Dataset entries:
######

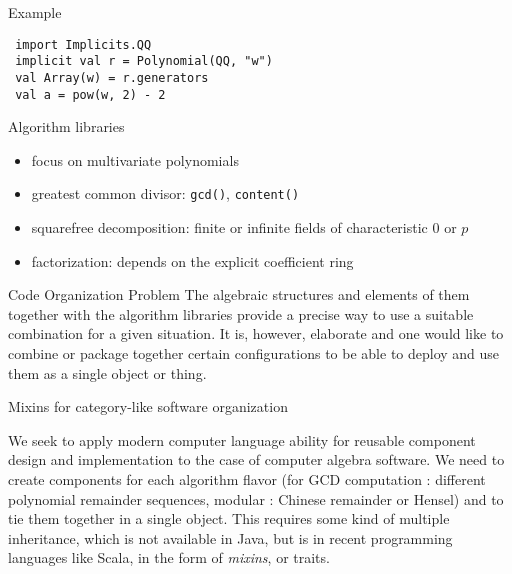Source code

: \documentclass[final]{beamer}
\newcommand{\code}[1]{\texttt{#1}}
\begin{document}
\begin{frame}[fragile]
\begin{columns}[t]
\begin{column}{.3\linewidth}
  \begin{block}{\large Example}
\tiny 
\begin{lstlisting} 
 import Implicits.QQ
 implicit val r = Polynomial(QQ, "w")
 val Array(w) = r.generators
 val a = pow(w, 2) - 2 
\end{lstlisting} 
  \end{block}
  \hfill
  \begin{block}{\large Algorithm libraries}
  \scriptsize 
  \begin{itemize}
  \item focus on multivariate polynomials
  \item greatest common divisor: \code{gcd()}, \code{content()}
  \item squarefree decomposition: finite or infinite fields of characteristic 0 or $p$
  \item factorization: depends on the explicit coefficient ring
  \end{itemize}
  \end{block}
  \hfill
  \begin{block}{\large Code Organization Problem}
  \scriptsize 
The algebraic structures and elements of them together
with the algorithm libraries provide a precise way to use a suitable
combination for a given situation. It is, however, elaborate and one
would like to combine or package together certain configurations to be
able to deploy and use them as a single object or thing. 
  \end{block}
  \hfill
  \begin{block}{\large Mixins for category-like software organization}
{\scriptsize %
We seek to apply modern computer language ability for reusable
component design and implementation to the case of computer algebra
software. We need to create components for each algorithm flavor
(for GCD computation : different polynomial remainder sequences,
modular : Chinese remainder or Hensel) and to tie them together
in a single object. This requires some kind of multiple inheritance,
which is not available in Java, but is in recent programming
languages like Scala, in the form of {\em mixins}, or traits.
\par}\par
  \end{block}
\hfill
\end{column}



\end{columns}
\end{frame}
\end{document}
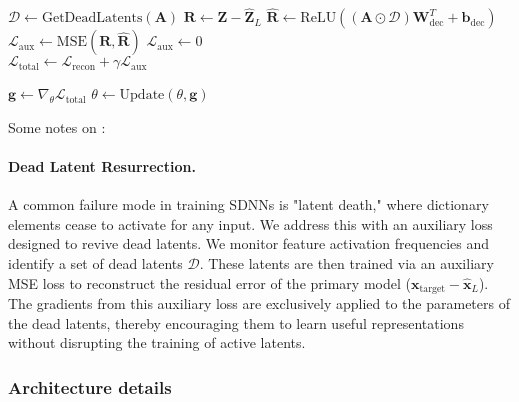 \begin{algorithm}[bh]
\begin{algorithmic}[1]
    \Statex {}
    \State $\mathcal{D} \gets \text{GetDeadLatents}(\mathbf{A})$
     
        \State $\mathbf{R} \gets \mathbf{Z} - \hat{\mathbf{Z}}_L$ 
        \State $\hat{\mathbf{R}} \gets \text{ReLU}((\mathbf{A} \odot \mathcal{D}) \mathbf{W}_{\text{dec}}^T + \mathbf{b}_{\text{dec}})$ 
        \State $\mathcal{L}_{\text{aux}} \gets \text{MSE}(\mathbf{R}, \hat{\mathbf{R}})$ 
    \Else
        \State $\mathcal{L}_{\text{aux}} \gets 0$
    \EndIf
    \\
    \State $\mathcal{L}_{\text{total}} \gets \mathcal{L}_{\text{recon}} + \gamma \mathcal{L}_{\text{aux}}$ 

    \Statex {}
    \State $\mathbf{g} \gets \nabla_{\theta} \mathcal{L}_{\text{total}}$ 
    \State $\theta \gets \text{Update}(\theta, \mathbf{g})$ 
\EndProcedure
\end{algorithmic}
\end{algorithm}

Some notes on :

\paragraph{Dead Latent Resurrection.}
A common failure mode in training SDNNs is "latent death," where dictionary elements cease to activate for any input. We address this with an auxiliary loss designed to revive dead latents. We monitor feature activation frequencies and identify a set of dead latents $\mathcal{D}$. These latents are then trained via an auxiliary MSE loss to reconstruct the residual error of the primary model ($\mathbf{x}_{\text{target}} - \hat{\mathbf{x}}_L$). The gradients from this auxiliary loss are exclusively applied to the parameters of the dead latents, thereby encouraging them to learn useful representations without disrupting the training of active latents.

\subsubsection{Architecture details}
\label{subsubsection:architecture_details}


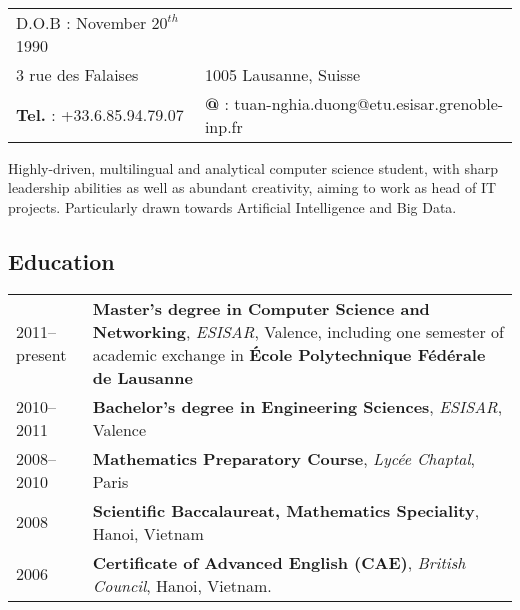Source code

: \documentclass[11pt,a4paper]{article}
\begin{document}
\pagestyle{empty}


\newlength{\annee}
\settowidth{\annee}{Janvier--février}


\newlength{\texte}
\setlength{\texte}{\textwidth} \addtolength{\texte}{-\annee} 
	\addtolength{\texte}{-2\tabcolsep}

\begin{center}
 \\ 
\noindent \begin{tabular}{@{}p{8.5cm}p{8.5cm}@{}}
D.O.B : November $20^{th}$ 1990 \\
3 rue des Falaises&
1005 Lausanne, Suisse \\
\textbf{Tel.} : +33.6.85.94.79.07 &
\textbf{@} : tuan-nghia.duong@etu.esisar.grenoble-inp.fr \\
\end{tabular}
\end{center}

\indent Highly-driven, multilingual and analytical computer science student, with sharp leadership abilities
as well as abundant creativity, aiming to work as head of IT projects. Particularly drawn towards Artificial
Intelligence and Big Data.

\subsection*{Education}
\noindent \begin{tabular}{@{}p{\annee}p{\texte}@{}}

2011--present & \textbf{Master’s degree in Computer Science and Networking}, \textit{ESISAR}, Valence, including one semester of academic exchange in \textbf{École Polytechnique Fédérale de Lausanne} \\
2010--2011 & \textbf{Bachelor's degree in Engineering Sciences}, \textit{ESISAR}, Valence \\
2008--2010 & \textbf{Mathematics Preparatory Course}, \textit{Lycée Chaptal}, Paris \\
2008 & \textbf{Scientific Baccalaureat, Mathematics Speciality}, Hanoi, Vietnam \\
2006 & \textbf{Certificate of Advanced English (CAE)}, \textit{British Council}, Hanoi, Vietnam.
\end{tabular}
\end{document}
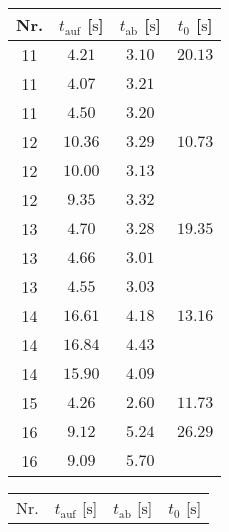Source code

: \begin{table}[H]
   \begin{minipage}[t]{0.5\linewidth}
       \begin{center}
           \captionsetup{width=0.9\linewidth}
           \begin{tabular}{cccc}
               \toprule
               {Nr.} & {$t_{\mathup{auf}}$ [$\si{\second}$]} & {$t_{\mathup{ab}}$ [$\si{\second}$]} & {$t_0$ [$\si{\second}$]}\\
               \midrule
               11 & $ 4.21$ & $3.10$ & $20.13$ \\
               11 & $ 4.07$ & $3.21$ &         \\
               11 & $ 4.50$ & $3.20$ &         \\
               12 & $10.36$ & $3.29$ & $10.73$ \\
               12 & $10.00$ & $3.13$ &         \\
               12 & $ 9.35$ & $3.32$ &         \\
               13 & $ 4.70$ & $3.28$ & $19.35$ \\
               13 & $ 4.66$ & $3.01$ &         \\
               13 & $ 4.55$ & $3.03$ &         \\
               14 & $16.61$ & $4.18$ & $13.16$ \\
               14 & $16.84$ & $4.43$ &         \\
               14 & $15.90$ & $4.09$ &         \\
               15 & $ 4.26$ & $2.60$ & $11.73$ \\
               16 & $ 9.12$ & $5.24$ & $26.29$ \\
               16 & $ 9.09$ & $5.70$ &         \\
               \bottomrule
           \end{tabular}
           \label{tab:240V}
       \end{center}
   \end{minipage}
   \hfill
   \begin{minipage}[t]{0.5\linewidth}
       \begin{center}
           \captionsetup{width=0.9\linewidth}
           \begin{tabular}{cccc}
               \toprule
               {Nr.} & {$t_{\mathup{auf}}$ [$\si{\second}$]} & {$t_{\mathup{ab}}$ [$\si{\second}$]} & {$t_0$ [$\si{\second}$]}\\

\end{tabular}
\end{center}
\end{minipage}
\end{table}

######

• **Problem**:
Return each line of the data, keeping its wording exact and omitting pictures.

• **Completed exercise**:
Source code

: \documentclass[final]{beamer}
\newcommand{\code}[1]{\texttt{#1}}
\begin{document}
\begin{frame}[fragile]
\begin{columns}[t]
\begin{column}{.3\linewidth}
  \begin{block}{\large Example}
\tiny 
\begin{lstlisting} 
 import Implicits.QQ
 implicit val r = Polynomial(QQ, "w")
 val Array(w) = r.generators
 val a = pow(w, 2) - 2 
\end{lstlisting} 
  \end{block}
  \hfill
  \begin{block}{\large Algorithm libraries}
  \scriptsize 
  \begin{itemize}
  \item focus on multivariate polynomials
  \item greatest common divisor: \code{gcd()}, \code{content()}
  \item squarefree decomposition: finite or infinite fields of characteristic 0 or $p$
  \item factorization: depends on the explicit coefficient ring
  \end{itemize}
  \end{block}
  \hfill
  \begin{block}{\large Code Organization Problem}
  \scriptsize 
The algebraic structures and elements of them together
with the algorithm libraries provide a precise way to use a suitable
combination for a given situation. It is, however, elaborate and one
would like to combine or package together certain configurations to be
able to deploy and use them as a single object or thing. 
  \end{block}
  \hfill
  \begin{block}{\large Mixins for category-like software organization}
{\scriptsize %
We seek to apply modern computer language ability for reusable
component design and implementation to the case of computer algebra
software. We need to create components for each algorithm flavor
(for GCD computation : different polynomial remainder sequences,
modular : Chinese remainder or Hensel) and to tie them together
in a single object. This requires some kind of multiple inheritance,
which is not available in Java, but is in recent programming
languages like Scala, in the form of {\em mixins}, or traits.
\par}\par
  \end{block}
\hfill
\end{column}



\end{columns}
\end{frame}
\end{document}
 \begin{algorithm}[bh]
\begin{algorithmic}[1]
    \Statex {}
    \State $\mathcal{D} \gets \text{GetDeadLatents}(\mathbf{A})$
     
        \State $\mathbf{R} \gets \mathbf{Z} - \hat{\mathbf{Z}}_L$ 
        \State $\hat{\mathbf{R}} \gets \text{ReLU}((\mathbf{A} \odot \mathcal{D}) \mathbf{W}_{\text{dec}}^T + \mathbf{b}_{\text{dec}})$ 
        \State $\mathcal{L}_{\text{aux}} \gets \text{MSE}(\mathbf{R}, \hat{\mathbf{R}})$ 
    \Else
        \State $\mathcal{L}_{\text{aux}} \gets 0$
    \EndIf
    \\
    \State $\mathcal{L}_{\text{total}} \gets \mathcal{L}_{\text{recon}} + \gamma \mathcal{L}_{\text{aux}}$ 

    \Statex {}
    \State $\mathbf{g} \gets \nabla_{\theta} \mathcal{L}_{\text{total}}$ 
    \State $\theta \gets \text{Update}(\theta, \mathbf{g})$ 
\EndProcedure
\end{algorithmic}
\end{algorithm}

Some notes on :

\paragraph{Dead Latent Resurrection.}
A common failure mode in training SDNNs is "latent death," where dictionary elements cease to activate for any input. We address this with an auxiliary loss designed to revive dead latents. We monitor feature activation frequencies and identify a set of dead latents $\mathcal{D}$. These latents are then trained via an auxiliary MSE loss to reconstruct the residual error of the primary model ($\mathbf{x}_{\text{target}} - \hat{\mathbf{x}}_L$). The gradients from this auxiliary loss are exclusively applied to the parameters of the dead latents, thereby encouraging them to learn useful representations without disrupting the training of active latents.

\subsubsection{Architecture details}
\label{subsubsection:architecture_details}


Source code

: \documentclass[11pt,a4paper]{article}
\begin{document}
\pagestyle{empty}


\newlength{\annee}
\settowidth{\annee}{Janvier--février}


\newlength{\texte}
\setlength{\texte}{\textwidth} \addtolength{\texte}{-\annee} 
	\addtolength{\texte}{-2\tabcolsep}

\begin{center}
 \\ 
\noindent \begin{tabular}{@{}p{8.5cm}p{8.5cm}@{}}
D.O.B : November $20^{th}$ 1990 \\
3 rue des Falaises&
1005 Lausanne, Suisse \\
\textbf{Tel.} : +33.6.85.94.79.07 &
\textbf{@} : tuan-nghia.duong@etu.esisar.grenoble-inp.fr \\
\end{tabular}
\end{center}

\indent Highly-driven, multilingual and analytical computer science student, with sharp leadership abilities
as well as abundant creativity, aiming to work as head of IT projects. Particularly drawn towards Artificial
Intelligence and Big Data.

\subsection*{Education}
\noindent \begin{tabular}{@{}p{\annee}p{\texte}@{}}

2011--present & \textbf{Master’s degree in Computer Science and Networking}, \textit{ESISAR}, Valence, including one semester of academic exchange in \textbf{École Polytechnique Fédérale de Lausanne} \\
2010--2011 & \textbf{Bachelor's degree in Engineering Sciences}, \textit{ESISAR}, Valence \\
2008--2010 & \textbf{Mathematics Preparatory Course}, \textit{Lycée Chaptal}, Paris \\
2008 & \textbf{Scientific Baccalaureat, Mathematics Speciality}, Hanoi, Vietnam \\
2006 & \textbf{Certificate of Advanced English (CAE)}, \textit{British Council}, Hanoi, Vietnam.
\end{tabular}
\end{document}
Source code

: \begin{table}[H]
   \begin{minipage}[t]{0.5\linewidth}
       \begin{center}
           \captionsetup{width=0.9\linewidth}
           \begin{tabular}{cccc}
               \toprule
               {Nr.} & {$t_{\mathup{auf}}$ [$\si{\second}$]} & {$t_{\mathup{ab}}$ [$\si{\second}$]} & {$t_0$ [$\si{\second}$]}\\
               \midrule
               11 & $ 4.21$ & $3.10$ & $20.13$ \\
               11 & $ 4.07$ & $3.21$ &         \\
               11 & $ 4.50$ & $3.20$ &         \\
               12 & $10.36$ & $3.29$ & $10.73$ \\
               12 & $10.00$ & $3.13$ &         \\
               12 & $ 9.35$ & $3.32$ &         \\
               13 & $ 4.70$ & $3.28$ & $19.35$ \\
               13 & $ 4.66$ & $3.01$ &         \\
               13 & $ 4.55$ & $3.03$ &         \\
               14 & $16.61$ & $4.18$ & $13.16$ \\
               14 & $16.84$ & $4.43$ &         \\
               14 & $15.90$ & $4.09$ &         \\
               15 & $ 4.26$ & $2.60$ & $11.73$ \\
               16 & $ 9.12$ & $5.24$ & $26.29$ \\
               16 & $ 9.09$ & $5.70$ &         \\
               \bottomrule
           \end{tabular}
           \label{tab:240V}
       \end{center}
   \end{minipage}
   \hfill
   \begin{minipage}[t]{0.5\linewidth}
       \begin{center}
           \captionsetup{width=0.9\linewidth}
           \begin{tabular}{cccc}
               \toprule
               {Nr.} & {$t_{\mathup{auf}}$ [$\si{\second}$]} & {$t_{\mathup{ab}}$ [$\si{\second}$]} & {$t_0$ [$\si{\second}$]}\\

\end{tabular}
\end{center}
\end{minipage}
\end{table}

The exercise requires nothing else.